Limitations & Future Work

  • Massive computational cost (~14.6B tokens per evaluation) makes it infeasible in resource-constrained environments.
  • Room for improvement in ranking quality—only 35 out of 39 subtasks had their best solution appearing in the Top-50 clusters.
  • Only validated on IOI 2025; generalization to other competitions (ICPC, Codeforces) remains to be tested.
  • Training details of gpt-oss-120b are not disclosed, making reproducibility partially dependent on specific models.
  • vs AlphaCode/AlphaCode 2: Both use large-scale generation + clustering, but AlphaCode did not solve the ranking problem under restricted submission budgets and relied on closed models.
  • vs OpenAI o1-ioi: OpenAI reached gold (o3) with 1K solutions + simple selection, but the method is entirely private.

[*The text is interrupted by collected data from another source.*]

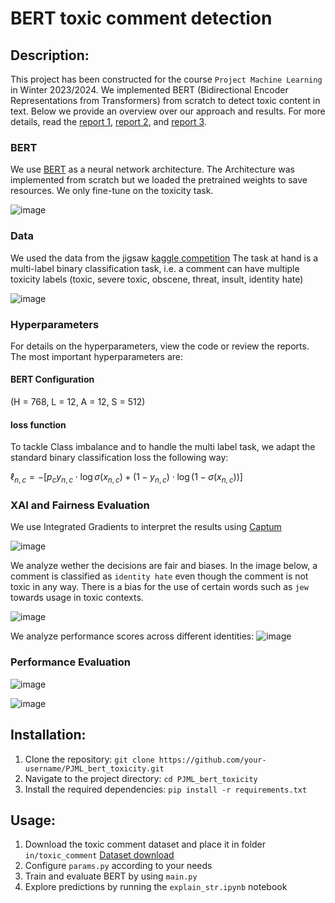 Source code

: # BERT toxic comment detection

## Description:
This project has been constructed for the course `Project Machine Learning` in Winter 2023/2024. We implemented BERT (Bidirectional Encoder Representations from Transformers) from scratch to detect toxic content in text. 
Below we provide an overview over our approach and results. For more details, read the [report 1](reports/Project_Machine_Learning_MS1.pdf), [report 2](reports/Project_Machine_Learning_MS2.pdf), and [report 3](reports/Project_Machine_Learning_MS3.pdf).

### BERT
We use [BERT](https://aclanthology.org/N19-1423/) as a neural network architecture. The Architecture was implemented from scratch but we loaded the pretrained weights to save resources. We only fine-tune on the toxicity task.

![image](https://github.com/user-attachments/assets/3849d9d3-65fa-4196-8969-2e53f5e5fafe)

### Data
We used the data from the jigsaw [kaggle competition](https://www.kaggle.com/c/jigsaw-toxic-comment-classification-challenge)
The task at hand is a multi-label binary classification task, i.e. a comment can have multiple toxicity labels (toxic, severe toxic, obscene, threat, insult, identity hate)

![image](https://github.com/user-attachments/assets/6ab77ba6-cedb-4c2c-a9ee-00d60482c46a)

### Hyperparameters

For details on the hyperparameters, view the code or review the reports. The most important hyperparameters are:

#### BERT Configuration
(H = 768, L = 12, A = 12, S = 512)

#### loss function
To tackle Class imbalance and to handle the multi label task, we adapt the standard binary classification loss the following way:

$\ell_{n, c} = -\left[ p_c y_{n, c} \cdot \log\sigma(x_{n, c}) + (1 - y_{n, c}) \cdot \log(1 - \sigma(x_{n, c})) \right]$

### XAI and Fairness Evaluation
We use Integrated Gradients to interpret the results using [Captum](https://captum.ai/)

![image](https://github.com/user-attachments/assets/df5151f7-b748-4e47-a6a0-b05a9639ff49)

We analyze wether the decisions are fair and biases. In the image below, a comment is classified as `identity hate` even though the comment is not toxic in any way. There is a bias for the use of certain words such as `jew` towards usage in toxic contexts.

![image](https://github.com/user-attachments/assets/09179408-ffbe-4402-9c03-f724051a8af7)

We analyze performance scores across different identities:
![image](https://github.com/user-attachments/assets/d9ffcfb2-9fe2-45e4-b00d-fe96e746e757)

### Performance Evaluation

![image](https://github.com/user-attachments/assets/0b3e199d-368c-46ba-9594-22bb0fdde294)


![image](https://github.com/user-attachments/assets/8e95c257-c624-457b-91d4-d2f353bf377a)


## Installation:
1. Clone the repository: `git clone https://github.com/your-username/PJML_bert_toxicity.git`
2. Navigate to the project directory: `cd PJML_bert_toxicity`
3. Install the required dependencies: `pip install -r requirements.txt`

## Usage:
1. Download the toxic comment dataset and place it in folder `in/toxic_comment`
[Dataset download](https://www.kaggle.com/c/jigsaw-toxic-comment-classification-challenge/data)
2. Configure `params.py` according to your needs
3. Train and evaluate BERT by using `main.py`
4. Explore predictions by running the `explain_str.ipynb` notebook
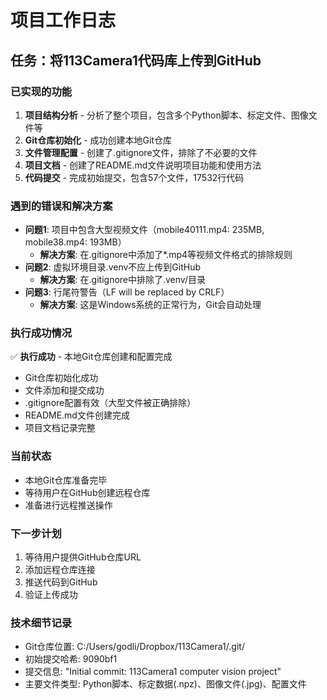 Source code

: # 项目工作日志

## 任务：将113Camera1代码库上传到GitHub

### 已实现的功能
1. **项目结构分析** - 分析了整个项目，包含多个Python脚本、标定文件、图像文件等
2. **Git仓库初始化** - 成功创建本地Git仓库
3. **文件管理配置** - 创建了.gitignore文件，排除了不必要的文件
4. **项目文档** - 创建了README.md文件说明项目功能和使用方法
5. **代码提交** - 完成初始提交，包含57个文件，17532行代码

### 遇到的错误和解决方案
- **问题1**: 项目中包含大型视频文件（mobile40111.mp4: 235MB, mobile38.mp4: 193MB）
  - **解决方案**: 在.gitignore中添加了*.mp4等视频文件格式的排除规则
- **问题2**: 虚拟环境目录.venv不应上传到GitHub
  - **解决方案**: 在.gitignore中排除了.venv/目录
- **问题3**: 行尾符警告（LF will be replaced by CRLF）
  - **解决方案**: 这是Windows系统的正常行为，Git会自动处理

### 执行成功情况
✅ **执行成功** - 本地Git仓库创建和配置完成
- Git仓库初始化成功
- 文件添加和提交成功
- .gitignore配置有效（大型文件被正确排除）
- README.md文件创建完成
- 项目文档记录完整

### 当前状态
- 本地Git仓库准备完毕
- 等待用户在GitHub创建远程仓库
- 准备进行远程推送操作

### 下一步计划
1. 等待用户提供GitHub仓库URL
2. 添加远程仓库连接
3. 推送代码到GitHub
4. 验证上传成功

### 技术细节记录
- Git仓库位置: C:/Users/godli/Dropbox/113Camera1/.git/
- 初始提交哈希: 9090bf1
- 提交信息: "Initial commit: 113Camera1 computer vision project"
- 主要文件类型: Python脚本、标定数据(.npz)、图像文件(.jpg)、配置文件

GenCluster reaches gold with 5K solutions + tournament, offering full transparency.
  • vs Best-of-N: Simple Best-of-N requires reliable verifiers, which are unavailable for IOI; GenCluster replaces verifiers with behavioral clustering + tournament.

Rating

  • Novelty: ⭐⭐⭐⭐ Innovative tournament ranking and round-robin strategies, though the core framework (generation + clustering + selection) extends the AlphaCode paradigm.
  • Experimental Thoroughness: ⭐⭐⭐⭐⭐ Systematic scaling analysis, multi-model comparisons, and detailed ablation studies.
  • Writing Quality: ⭐⭐⭐⭐ Clear methodological description, though partially dependent on the non-public gpt-oss model.
  • Value: ⭐⭐⭐⭐⭐ A milestone for open-weight models in IOI, with a fully reproducible method.